En ese momento, el ARSAT-1 se encontraba con su capacidad casi totalmente vendida y el ARSAT-2 estaba en proceso de entrada en servicio y con un cronograma de migraciones de tres clientes para ocupar el 30% de su capacidad (Rus, 2016). Sin embargo, la alianza Cambiemos decide la paralización del proyecto ARSAT-3 y el retorno a un nuevo ciclo de “cielos abiertos”, que autorizó, en su primer año de gobierno, la entrada de siete satélites extranjeros al mercado satelital argentino y, a julio de 2017, había autorizado siete satélites adicionales, lo que violaba los artículos 22° y 24° de la Resolución N° 3609/99 (Rus, 2017b).

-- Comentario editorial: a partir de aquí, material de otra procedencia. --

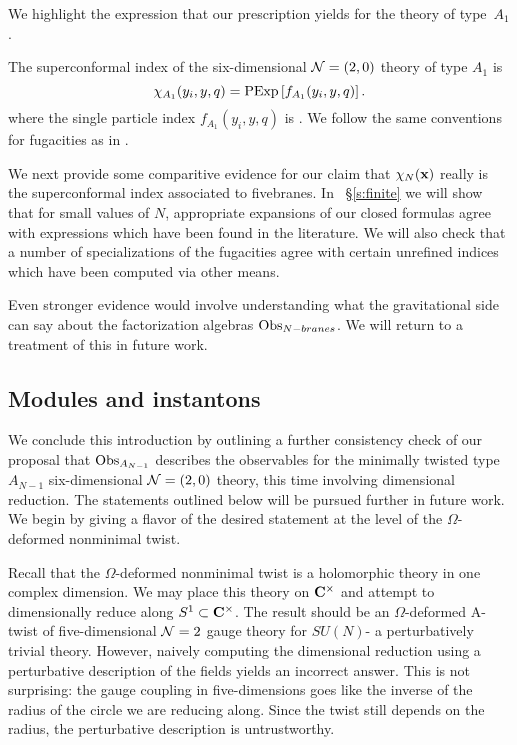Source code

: We highlight the expression that our prescription yields for the theory of type~$A_{1}$.

\begin{conj}\label{conj:6dtwo}
The superconformal index of the six-dimensional $\mathcal N=(2,0)$ theory of type $A_1$ is
\[
\chi_{A_1} (y_i,y,q) = {\rm PExp} \left[f_{A_1}(y_i,y,q) \right] .
\]
where the single particle index $f_{A_1}(y_i,y,q)$ is
\beqn\label{eqn:A1}
.
\eeqn
We follow the same conventions for fugacities as in \cite{Kim:2013nva}.
\end{conj}

We next provide some comparitive evidence for our claim that $\chi_N({\bf x})$ really is the superconformal index associated to fivebranes.
In ~\S\ref{s:finite} we will show that for small values of $N$, appropriate expansions of our closed formulas agree with expressions which have been found in the literature.
We will also check that a number of specializations of the fugacities agree with certain unrefined indices which have been computed via other means.

Even stronger evidence would involve understanding what the gravitational side can say about the factorization algebras $\operatorname{Obs}_{N-branes}$. 
We will return to a treatment of this in future work.

\subsection{Modules and instantons}
We conclude this introduction by outlining a further consistency check of our proposal that $\operatorname{Obs}_{A_{N-1}}$ describes the observables for the minimally twisted type $A_{N-1}$ six-dimensional $\mathcal N=(2,0)$ theory, this time involving dimensional reduction. The statements outlined below will be pursued further in future work. We begin by giving a flavor of the desired statement at the level of the $\Omega$-deformed nonminimal twist.

Recall that the $\Omega$-deformed nonminimal twist is a holomorphic theory in one complex dimension. We may place this theory on $\mathbf{C}^{\times}$ and attempt to dimensionally reduce along $S^{1}\subset \mathbf{C}^{\times}$. The result should be an $\Omega$-deformed A-twist of five-dimensional $\mathcal N =2$ gauge theory for $SU(N)$- a perturbatively trivial theory. However, naively computing the dimensional reduction using a perturbative description of the fields yields an incorrect answer. This is not surprising: the gauge coupling in five-dimensions goes like the inverse of the radius of the circle we are reducing along. Since the twist still depends on the radius, the perturbative description is untrustworthy.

Entre otras consecuencias, en 2019 se perdería la prioridad de banda Ka en la POG de 81° O en favor de Francia. Por esta razón, para esa fecha estaba programado el lanzamiento del ARSAT-3, concebido para contar con capacidad en esa banda. A principios de 2019, se hizo público que el gobierno le alquiló a la empresa europea SES el satélite Astra-1H, que ya superó su vida útil, solo para ubicarlo en la posición orbital 81° O y evitar así que UIT le quite los derechos de uso sobre ese espacio. La operación le costó a la Argentina € 7 millones.

En julio de 2017, se filtró una carta de intención confidencial entre ARSAT y la empresa norteamericana Hughes para crear una nueva empresa con el 51% accionario en manos de la segunda. En un nivel técnico y jurídico, Hughes se quedaría con el negocio de banda ancha. Dado que la carta de intención asume que el ARSAT-3 se ubicaría en una posición orbital argentina, es inevitable concluir que una parte de este patrimonio público se pretendía transferir a la empresa norteamericana. No obstante, esto no se concretó a la fecha, lo cual estaría violando el artículo 8° de la Ley N° 27208 de promoción de la industria satelital[35] (Rus, 2018).

Ahora bien, la carta de intención ARSAT-Hughes supone la clausura de una política de Estado que presentaba una concepción sistémica de componentes geopolíticos, económicos, empresariales y científico-tecnológicos: ampliación futura del número de posiciones orbitales asignadas por la UIT a Argentina, servicios satelitales orientados al mercado local y regional, desarrollo incremental de tecnologías para la producción de satélites, procesos de transferencia de tecnología, formación de proveedores nacionales y de recursos humanos calificados. Desde esta perspectiva, la soberanía satelital resultaba una variable clave para resguardar la capacidad de tomar decisiones autónomas acerca de cómo maximizar los beneficios económicos y sociales en la prestación de los servicios de transmisión de datos y en el desarrollo de tecnologías que en pocos años podrían comenzar a exportarse (Hurtado y Loizou, 2017: 17).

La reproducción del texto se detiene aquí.